While the senior pastor resigned as a trustee in 2020 he remains the charity’s chief executive. His wife, who had been a trustee for five years until 2006, is still also employed at the charity.

The previous trustee board had four trustees and there are currently five trustees at the charity.

Among concerns was a business class flight for the charity’s deputy senior pastor from London to Ghana that cost £2,580. A charity employee also travelled, but via economy class at a cost of just £548.

In total more than £181,000 was spent by the charity on business class travel between 2015 and 2020.

The charity’s trustee board in 2016 said that “traveling on a mission…can be cumbersome” and that directors and trustees should be “comfortable when travelling” and “should fly business class”.

“Trustees must consider value for money when requiring trustees or employees to travel on behalf of the charity and ensure charity funds are spent in furtherance of the charity’s objects and in the best interest of the charity,” according to the Charity Commission’s investigation.

The property deal looked at saw the charity sell the property to a developer but continue to occupy the building.

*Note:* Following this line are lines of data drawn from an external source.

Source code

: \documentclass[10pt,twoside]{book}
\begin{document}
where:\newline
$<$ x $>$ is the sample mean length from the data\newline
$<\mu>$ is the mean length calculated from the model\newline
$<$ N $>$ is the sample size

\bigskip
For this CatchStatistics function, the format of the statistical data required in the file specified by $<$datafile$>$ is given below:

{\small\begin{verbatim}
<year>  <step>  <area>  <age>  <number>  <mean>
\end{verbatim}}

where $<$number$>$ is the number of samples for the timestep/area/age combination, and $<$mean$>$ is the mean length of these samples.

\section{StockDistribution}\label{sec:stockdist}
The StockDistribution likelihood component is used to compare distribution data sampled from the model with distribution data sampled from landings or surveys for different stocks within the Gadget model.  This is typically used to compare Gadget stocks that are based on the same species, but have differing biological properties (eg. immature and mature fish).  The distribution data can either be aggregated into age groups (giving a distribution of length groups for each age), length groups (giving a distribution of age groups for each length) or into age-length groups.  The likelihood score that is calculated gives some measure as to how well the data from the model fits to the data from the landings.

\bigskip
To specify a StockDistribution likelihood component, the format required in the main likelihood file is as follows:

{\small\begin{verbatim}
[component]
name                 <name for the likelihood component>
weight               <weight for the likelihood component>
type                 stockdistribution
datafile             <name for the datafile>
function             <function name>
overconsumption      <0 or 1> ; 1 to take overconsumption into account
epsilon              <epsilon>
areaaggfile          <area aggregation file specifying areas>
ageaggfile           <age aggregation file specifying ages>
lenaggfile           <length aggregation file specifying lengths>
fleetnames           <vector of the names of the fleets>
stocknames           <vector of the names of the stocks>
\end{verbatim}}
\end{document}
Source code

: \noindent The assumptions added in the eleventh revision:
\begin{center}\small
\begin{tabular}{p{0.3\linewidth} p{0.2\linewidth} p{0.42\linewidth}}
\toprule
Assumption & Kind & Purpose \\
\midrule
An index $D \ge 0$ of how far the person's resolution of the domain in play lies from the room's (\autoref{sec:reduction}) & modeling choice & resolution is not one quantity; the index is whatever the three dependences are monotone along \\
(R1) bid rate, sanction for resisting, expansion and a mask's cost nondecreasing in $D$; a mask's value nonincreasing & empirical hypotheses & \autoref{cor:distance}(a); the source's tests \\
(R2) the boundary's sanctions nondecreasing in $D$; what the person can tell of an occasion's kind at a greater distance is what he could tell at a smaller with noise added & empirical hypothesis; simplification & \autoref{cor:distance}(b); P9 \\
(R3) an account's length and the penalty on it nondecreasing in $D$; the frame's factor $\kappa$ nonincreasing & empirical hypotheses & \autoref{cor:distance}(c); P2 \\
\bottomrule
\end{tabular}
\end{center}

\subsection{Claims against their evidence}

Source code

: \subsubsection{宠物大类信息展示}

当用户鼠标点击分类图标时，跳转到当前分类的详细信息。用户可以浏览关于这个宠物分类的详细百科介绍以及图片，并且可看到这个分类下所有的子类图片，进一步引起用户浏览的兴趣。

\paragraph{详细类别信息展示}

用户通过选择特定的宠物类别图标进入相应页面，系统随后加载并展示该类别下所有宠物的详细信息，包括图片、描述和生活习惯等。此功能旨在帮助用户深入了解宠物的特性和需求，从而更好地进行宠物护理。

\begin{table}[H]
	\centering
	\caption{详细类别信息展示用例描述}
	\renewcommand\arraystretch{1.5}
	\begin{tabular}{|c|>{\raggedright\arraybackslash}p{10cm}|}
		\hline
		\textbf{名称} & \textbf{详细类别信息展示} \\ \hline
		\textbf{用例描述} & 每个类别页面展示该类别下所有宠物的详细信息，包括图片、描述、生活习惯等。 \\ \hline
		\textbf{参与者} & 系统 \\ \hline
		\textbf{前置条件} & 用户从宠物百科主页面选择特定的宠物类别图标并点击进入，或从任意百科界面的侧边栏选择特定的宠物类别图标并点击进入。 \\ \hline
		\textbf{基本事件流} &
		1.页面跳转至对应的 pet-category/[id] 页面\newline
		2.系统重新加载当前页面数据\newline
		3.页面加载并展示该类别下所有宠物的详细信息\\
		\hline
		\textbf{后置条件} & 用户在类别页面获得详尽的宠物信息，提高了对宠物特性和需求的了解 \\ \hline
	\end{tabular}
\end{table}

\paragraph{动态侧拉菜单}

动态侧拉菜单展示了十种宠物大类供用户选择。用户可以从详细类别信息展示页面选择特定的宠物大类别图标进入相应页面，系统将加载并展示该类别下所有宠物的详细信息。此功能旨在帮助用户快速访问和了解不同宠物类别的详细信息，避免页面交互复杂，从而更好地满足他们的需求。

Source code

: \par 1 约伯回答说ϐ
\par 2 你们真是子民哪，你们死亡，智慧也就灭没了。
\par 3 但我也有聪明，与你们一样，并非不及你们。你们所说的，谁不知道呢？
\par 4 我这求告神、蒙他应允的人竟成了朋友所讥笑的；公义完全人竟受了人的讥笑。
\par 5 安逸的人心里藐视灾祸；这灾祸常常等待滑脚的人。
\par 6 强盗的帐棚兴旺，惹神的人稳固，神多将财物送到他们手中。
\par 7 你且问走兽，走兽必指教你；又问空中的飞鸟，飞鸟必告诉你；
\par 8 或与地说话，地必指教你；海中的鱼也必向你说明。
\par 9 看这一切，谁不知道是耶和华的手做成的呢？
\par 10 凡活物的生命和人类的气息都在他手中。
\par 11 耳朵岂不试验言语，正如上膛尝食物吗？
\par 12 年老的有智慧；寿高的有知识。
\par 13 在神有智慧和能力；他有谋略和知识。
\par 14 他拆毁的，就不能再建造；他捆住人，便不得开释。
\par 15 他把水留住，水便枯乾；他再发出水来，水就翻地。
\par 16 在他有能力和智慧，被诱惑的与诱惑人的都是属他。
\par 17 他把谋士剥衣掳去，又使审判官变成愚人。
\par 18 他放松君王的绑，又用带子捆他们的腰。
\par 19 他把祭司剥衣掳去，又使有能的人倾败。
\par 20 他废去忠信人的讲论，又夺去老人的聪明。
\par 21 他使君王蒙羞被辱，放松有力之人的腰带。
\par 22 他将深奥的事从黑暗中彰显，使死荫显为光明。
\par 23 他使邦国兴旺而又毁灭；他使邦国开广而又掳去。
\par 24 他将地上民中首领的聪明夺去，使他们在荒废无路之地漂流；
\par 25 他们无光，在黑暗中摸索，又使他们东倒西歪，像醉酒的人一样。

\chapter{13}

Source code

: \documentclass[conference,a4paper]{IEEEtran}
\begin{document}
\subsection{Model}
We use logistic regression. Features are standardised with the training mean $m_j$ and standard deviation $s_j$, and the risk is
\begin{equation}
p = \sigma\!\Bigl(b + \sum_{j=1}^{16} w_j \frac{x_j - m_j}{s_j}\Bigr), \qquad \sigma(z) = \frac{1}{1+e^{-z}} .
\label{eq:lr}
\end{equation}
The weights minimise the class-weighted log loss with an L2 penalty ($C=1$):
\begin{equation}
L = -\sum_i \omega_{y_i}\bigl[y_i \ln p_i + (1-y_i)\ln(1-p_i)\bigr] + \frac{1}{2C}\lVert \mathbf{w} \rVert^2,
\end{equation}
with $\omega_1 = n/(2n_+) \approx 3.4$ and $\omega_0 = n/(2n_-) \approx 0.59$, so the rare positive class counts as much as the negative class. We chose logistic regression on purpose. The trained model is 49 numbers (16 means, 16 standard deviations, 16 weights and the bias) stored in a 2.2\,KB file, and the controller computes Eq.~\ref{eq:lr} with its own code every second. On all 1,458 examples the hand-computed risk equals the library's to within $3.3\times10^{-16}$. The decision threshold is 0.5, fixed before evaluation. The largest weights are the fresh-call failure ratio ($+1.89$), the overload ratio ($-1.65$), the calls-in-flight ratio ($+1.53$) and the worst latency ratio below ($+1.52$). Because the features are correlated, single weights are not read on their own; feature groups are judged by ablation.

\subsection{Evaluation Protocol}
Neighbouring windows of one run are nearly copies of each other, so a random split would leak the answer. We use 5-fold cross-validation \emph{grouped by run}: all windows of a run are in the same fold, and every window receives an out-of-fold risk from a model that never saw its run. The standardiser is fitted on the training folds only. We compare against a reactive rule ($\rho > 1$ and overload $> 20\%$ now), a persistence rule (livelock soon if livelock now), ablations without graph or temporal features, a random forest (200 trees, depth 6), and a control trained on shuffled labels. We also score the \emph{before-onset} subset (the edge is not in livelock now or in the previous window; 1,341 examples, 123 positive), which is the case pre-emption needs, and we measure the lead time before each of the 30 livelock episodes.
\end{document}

The charity’s previous trustee board was found to be responsible for serious mismanagement and/or misconduct in their running of the charity. “How they governed and managed the charity prior to the Commission’s intervention falls well below the standard that the Commission expects,” said the Commission.

But as the previous and current trustee board have cooperated with the inquiry and implemented an action plan of improvements no further action will be taken, added the Commission, although the charity will continue to be supported by an independent financial advisor and be monitored by the regulator.

Charity Commission head of investigations Amy Spiller said: “It is essential that charities have robust financial management in place so the public can trust that all its funds are used in furtherance of charitable objectives.

“With The Everlasting Arms Ministries, a sudden increase in income highlighted failures by its then trustee board to have adequate policies and governance in place.

“In order to prevent further mismanagement, our inquiry had to intervene to freeze the charity’s bank accounts and issue an Action Plan.

“We are pleased that the current trustees have implemented the Action Plan and are committed to improving the charity’s financial management. We will continue to monitor their progress on this matter."